Would you return, word for word, the lines of the data below from the line with "Parliamo ora degli" through the line with "Questo però non", and no others?

Records from a data collection

- Opening Delimiter -

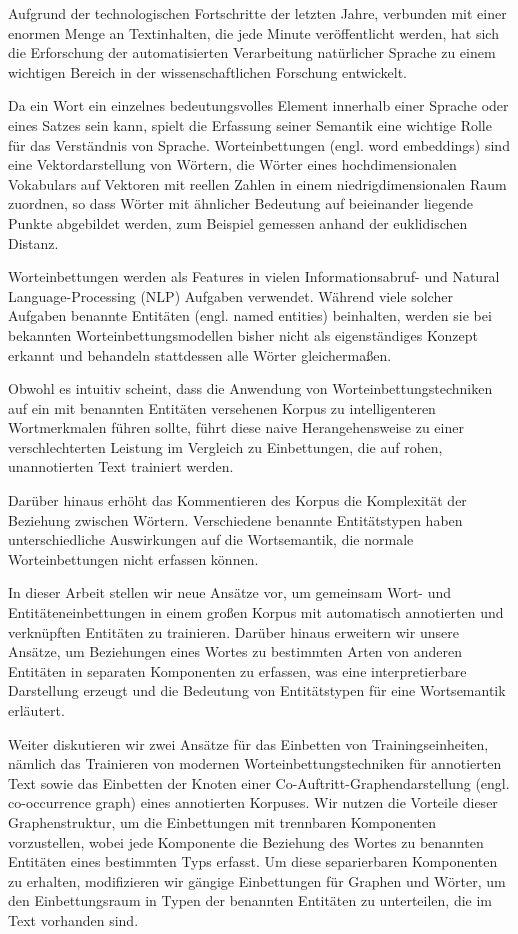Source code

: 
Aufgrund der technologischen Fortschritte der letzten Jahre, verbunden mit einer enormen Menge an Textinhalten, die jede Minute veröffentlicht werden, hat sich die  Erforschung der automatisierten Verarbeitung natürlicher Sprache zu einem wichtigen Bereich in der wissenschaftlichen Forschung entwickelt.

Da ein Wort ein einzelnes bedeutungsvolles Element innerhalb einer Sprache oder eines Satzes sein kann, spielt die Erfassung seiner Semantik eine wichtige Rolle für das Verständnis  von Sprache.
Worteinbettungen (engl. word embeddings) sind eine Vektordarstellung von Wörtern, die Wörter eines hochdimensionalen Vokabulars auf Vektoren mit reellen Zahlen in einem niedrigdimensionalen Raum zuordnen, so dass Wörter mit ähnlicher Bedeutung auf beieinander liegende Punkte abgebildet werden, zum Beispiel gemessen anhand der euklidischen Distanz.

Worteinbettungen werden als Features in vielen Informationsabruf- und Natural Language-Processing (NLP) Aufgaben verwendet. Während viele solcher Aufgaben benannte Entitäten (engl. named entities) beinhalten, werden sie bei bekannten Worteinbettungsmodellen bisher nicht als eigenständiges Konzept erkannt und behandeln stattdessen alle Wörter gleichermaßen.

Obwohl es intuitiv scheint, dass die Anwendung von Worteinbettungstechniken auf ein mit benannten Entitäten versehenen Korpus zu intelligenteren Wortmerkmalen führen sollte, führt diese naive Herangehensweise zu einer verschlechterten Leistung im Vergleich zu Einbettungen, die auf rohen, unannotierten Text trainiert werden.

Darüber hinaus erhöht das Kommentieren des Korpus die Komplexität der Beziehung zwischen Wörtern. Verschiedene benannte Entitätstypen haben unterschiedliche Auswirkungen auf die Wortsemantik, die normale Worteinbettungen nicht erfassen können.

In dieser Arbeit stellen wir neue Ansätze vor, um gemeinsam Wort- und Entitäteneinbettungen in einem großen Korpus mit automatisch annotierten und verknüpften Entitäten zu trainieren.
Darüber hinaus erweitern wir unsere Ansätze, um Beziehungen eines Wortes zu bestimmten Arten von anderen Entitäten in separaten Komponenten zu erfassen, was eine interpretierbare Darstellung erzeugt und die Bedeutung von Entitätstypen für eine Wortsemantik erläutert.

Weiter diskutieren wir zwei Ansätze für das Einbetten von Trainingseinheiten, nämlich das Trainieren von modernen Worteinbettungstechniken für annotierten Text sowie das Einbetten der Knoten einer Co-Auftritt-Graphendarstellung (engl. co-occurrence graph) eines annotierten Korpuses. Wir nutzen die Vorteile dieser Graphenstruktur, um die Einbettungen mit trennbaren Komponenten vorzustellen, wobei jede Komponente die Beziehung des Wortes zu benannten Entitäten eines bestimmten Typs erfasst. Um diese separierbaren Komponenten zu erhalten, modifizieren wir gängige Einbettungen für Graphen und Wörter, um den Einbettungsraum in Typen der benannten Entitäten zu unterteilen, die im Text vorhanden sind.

- Closing Delimiter -
- Opening Delimiter -

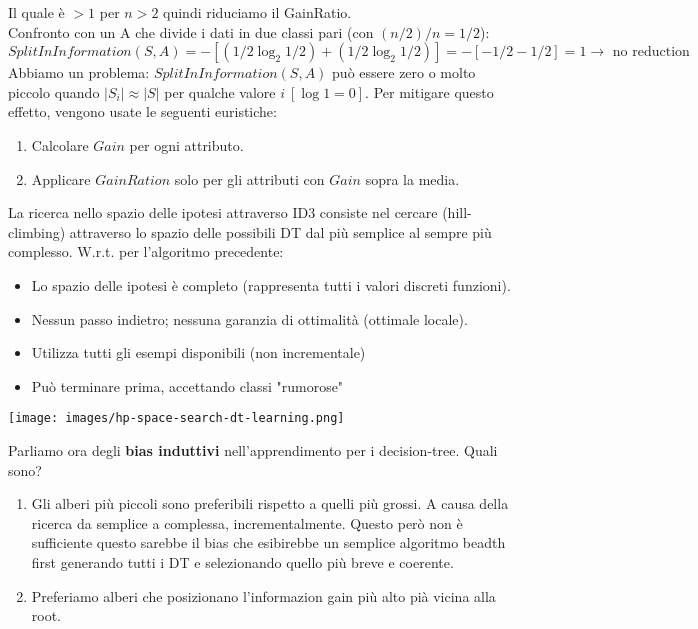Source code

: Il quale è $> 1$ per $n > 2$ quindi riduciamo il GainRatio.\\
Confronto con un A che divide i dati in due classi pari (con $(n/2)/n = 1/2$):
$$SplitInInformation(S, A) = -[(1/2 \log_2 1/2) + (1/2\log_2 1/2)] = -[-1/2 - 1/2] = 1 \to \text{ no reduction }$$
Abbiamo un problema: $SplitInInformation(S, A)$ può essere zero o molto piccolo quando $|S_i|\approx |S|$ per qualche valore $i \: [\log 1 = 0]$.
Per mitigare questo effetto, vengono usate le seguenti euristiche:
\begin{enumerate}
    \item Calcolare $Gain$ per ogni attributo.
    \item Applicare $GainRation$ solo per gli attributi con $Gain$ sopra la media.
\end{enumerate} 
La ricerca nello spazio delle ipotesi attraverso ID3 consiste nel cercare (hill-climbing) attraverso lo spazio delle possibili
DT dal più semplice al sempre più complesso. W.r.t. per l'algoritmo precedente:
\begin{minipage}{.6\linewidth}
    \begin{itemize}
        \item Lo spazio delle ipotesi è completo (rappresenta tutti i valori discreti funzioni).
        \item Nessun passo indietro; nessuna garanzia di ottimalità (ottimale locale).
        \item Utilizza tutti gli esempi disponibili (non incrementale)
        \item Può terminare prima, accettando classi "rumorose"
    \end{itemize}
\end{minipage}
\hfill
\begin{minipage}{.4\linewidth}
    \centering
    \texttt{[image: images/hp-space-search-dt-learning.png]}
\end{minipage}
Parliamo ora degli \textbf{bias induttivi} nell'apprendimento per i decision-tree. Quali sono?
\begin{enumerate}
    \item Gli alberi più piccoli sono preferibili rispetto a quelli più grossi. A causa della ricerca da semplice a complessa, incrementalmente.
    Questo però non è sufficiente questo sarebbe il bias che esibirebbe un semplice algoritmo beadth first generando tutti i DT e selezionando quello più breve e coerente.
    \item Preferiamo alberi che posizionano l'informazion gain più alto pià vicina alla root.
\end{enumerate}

- Closing Delimiter -

§ RESPONSE BELOW
Parliamo ora degli \textbf{bias induttivi} nell'apprendimento per i decision-tree. Quali sono?
\begin{enumerate}
    \item Gli alberi più piccoli sono preferibili rispetto a quelli più grossi. A causa della ricerca da semplice a complessa, incrementalmente.
    Questo però non è sufficiente questo sarebbe il bias che esibirebbe un semplice algoritmo beadth first generando tutti i DT e selezionando quello più breve e coerente.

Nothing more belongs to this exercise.